I think this line of questioning is still very interesting and very valid.
 
  • #11
If the question is not clear and we're getting hung up on units of measure, let me ask a different one: I don't much care whether the speed of light is 3 times 10 to the something meters per second, or x million horselengths per solar day; the fact is, it does have some finite speed, no matter how arbitrary may be the units used in measuring that speed, and I want to know what limits that speed in a vacuum. Why is it not infinite? Darn photon has no mass anyway. I don't know why it takes one second to reach the moon. Why not something less?? Why not instantaneous?
 
  • #12
PhanthomJay said:
If the question is not clear and we're getting hung up on units of measure, let me ask a different one: I don't much care whether the speed of light is 3 times 10 to the something meters per second, or x million horselengths per solar day; the fact is, it does have some finite speed, no matter how arbitrary may be the units used in measuring that speed, and I want to know what limits that speed in a vacuum. Why is it not infinite? Darn photon has no mass anyway. I don't know why it takes one second to reach the moon. Why not something less?? Why not instantaneous?

you're correct that asking "why is the speed of E&M (and the other seemingly 'instantaneous' interactions; gravity and nuclear) finite rather than infinite?" that question means something. to ask "why is this speed equal to this one finite value rather than some other finite value" is actually not meaningful. if our meter continues to be 6.187154x1034 Planck Lengths and our second continues to be 1.85486x1043 Planck Times (both of these dimensionless measures remain the same) we would have no idea that there was any change in c. if some dimensionless measure does change, yes, then we'll know the difference. but the salient fact would be that this dimensionless "constant" is measured to have changed. if, conceptually, the fine-structure constant has been determined to have been different 4 million years ago than it is now (what Oklo might be telling us), that means something, but it doesn't necessarily mean that c has changed. it might mean that the elementary charge has changed and if one chooses to measure (and express) physical reality in terms of Planck Units, then a change in [itex]\alpha[/itex] does mean that it is a change in the elementary charge.
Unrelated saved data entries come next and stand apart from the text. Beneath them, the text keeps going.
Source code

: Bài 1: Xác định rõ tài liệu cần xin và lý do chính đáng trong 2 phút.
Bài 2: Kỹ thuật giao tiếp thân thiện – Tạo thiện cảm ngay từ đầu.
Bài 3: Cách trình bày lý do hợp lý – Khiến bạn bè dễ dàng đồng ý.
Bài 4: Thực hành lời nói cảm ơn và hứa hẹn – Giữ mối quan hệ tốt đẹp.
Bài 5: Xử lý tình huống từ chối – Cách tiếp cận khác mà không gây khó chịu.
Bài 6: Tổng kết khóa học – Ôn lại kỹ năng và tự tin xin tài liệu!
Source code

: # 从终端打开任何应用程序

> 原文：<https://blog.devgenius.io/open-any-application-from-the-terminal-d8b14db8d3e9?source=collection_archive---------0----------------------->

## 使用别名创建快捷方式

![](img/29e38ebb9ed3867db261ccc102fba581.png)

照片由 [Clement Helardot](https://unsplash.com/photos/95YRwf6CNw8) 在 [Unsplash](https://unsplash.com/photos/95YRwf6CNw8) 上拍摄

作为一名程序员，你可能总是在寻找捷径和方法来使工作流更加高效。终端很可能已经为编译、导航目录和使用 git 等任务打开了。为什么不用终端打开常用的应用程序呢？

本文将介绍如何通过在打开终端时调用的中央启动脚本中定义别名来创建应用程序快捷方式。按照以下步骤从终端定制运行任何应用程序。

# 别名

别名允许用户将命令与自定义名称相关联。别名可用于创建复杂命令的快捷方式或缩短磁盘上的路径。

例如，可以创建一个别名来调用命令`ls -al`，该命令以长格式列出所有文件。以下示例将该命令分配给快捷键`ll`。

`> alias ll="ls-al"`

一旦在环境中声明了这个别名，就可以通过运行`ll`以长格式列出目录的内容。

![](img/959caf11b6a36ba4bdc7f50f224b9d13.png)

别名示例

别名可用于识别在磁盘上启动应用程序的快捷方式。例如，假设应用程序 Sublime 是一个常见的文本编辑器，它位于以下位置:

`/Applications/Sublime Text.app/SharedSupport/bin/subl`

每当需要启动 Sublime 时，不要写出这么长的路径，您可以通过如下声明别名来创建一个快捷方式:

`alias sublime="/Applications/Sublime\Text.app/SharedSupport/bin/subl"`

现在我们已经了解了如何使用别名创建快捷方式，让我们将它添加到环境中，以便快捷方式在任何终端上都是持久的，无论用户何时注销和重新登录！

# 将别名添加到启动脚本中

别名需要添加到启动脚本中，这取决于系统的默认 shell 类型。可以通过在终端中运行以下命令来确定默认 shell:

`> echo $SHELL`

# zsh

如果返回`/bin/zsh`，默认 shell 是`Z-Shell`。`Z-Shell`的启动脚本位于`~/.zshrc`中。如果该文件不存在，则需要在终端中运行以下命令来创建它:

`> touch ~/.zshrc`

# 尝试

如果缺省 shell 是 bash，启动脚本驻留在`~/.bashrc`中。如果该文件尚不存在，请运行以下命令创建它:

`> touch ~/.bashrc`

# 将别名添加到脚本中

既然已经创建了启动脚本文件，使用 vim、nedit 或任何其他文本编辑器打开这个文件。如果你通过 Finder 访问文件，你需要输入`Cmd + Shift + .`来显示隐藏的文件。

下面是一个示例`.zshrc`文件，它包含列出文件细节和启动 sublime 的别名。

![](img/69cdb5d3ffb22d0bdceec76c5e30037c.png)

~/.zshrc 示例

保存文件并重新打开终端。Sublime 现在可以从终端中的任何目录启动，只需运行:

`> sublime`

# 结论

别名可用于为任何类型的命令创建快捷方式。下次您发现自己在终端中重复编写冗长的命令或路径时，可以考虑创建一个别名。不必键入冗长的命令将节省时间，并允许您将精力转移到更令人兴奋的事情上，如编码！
about why it takes light about a second to reach the moon is asking about the sort of historical accident for why our moon is as far away as it is.
 
  • #13
Okay, now we're into the quanta. The Planck second, which last I checked was 10 to the minus 43 seconds. I suppose someone's going to say that's an arbitrary number based on the time it takes light to travel the Planck Length, which is some other ridiculously small number based on the distance covered by light in a Planck second. This is like going in a circle. But again, I don't care what it is, all I know is that it is a finite value. Why? What's going on in half a Planck second?
 
  • #14
well, I've never heard of a "Planck second" before, but if you mean the Planck time, then i know what you mean. my issue is not so much about quanta although I've been told by people that know more than me that nothing happens in less than a Planck time. my issue is more about a set of expressions about physical reality (even if they are approximations of physical reality because of newer physics that provide for better descriptions that degenerate to the expressions i understand better) that have no anthropocentric or anthropometric components to the expression (namely these dimensionful constants like c, G, [itex]\epsilon_0[/itex], and [itex]\hbar[/itex]). if those constants go to 1, they go away. doesn't matter if you're earthling or Zogling, whether you measure things in SI, miles and gallons, or whatever. these equations are the same. in fact, because i want to see arbitrary constants removed, i think that slight adjustments to the Planck units so that it is [itex]4 \pi G[/itex] and [itex]\epsilon_0[/itex] that are normalized to 1, rather than [itex]G[/itex] and [itex]4 \pi \epsilon_0[/itex] as is done in Planck units, i think that would make more sense.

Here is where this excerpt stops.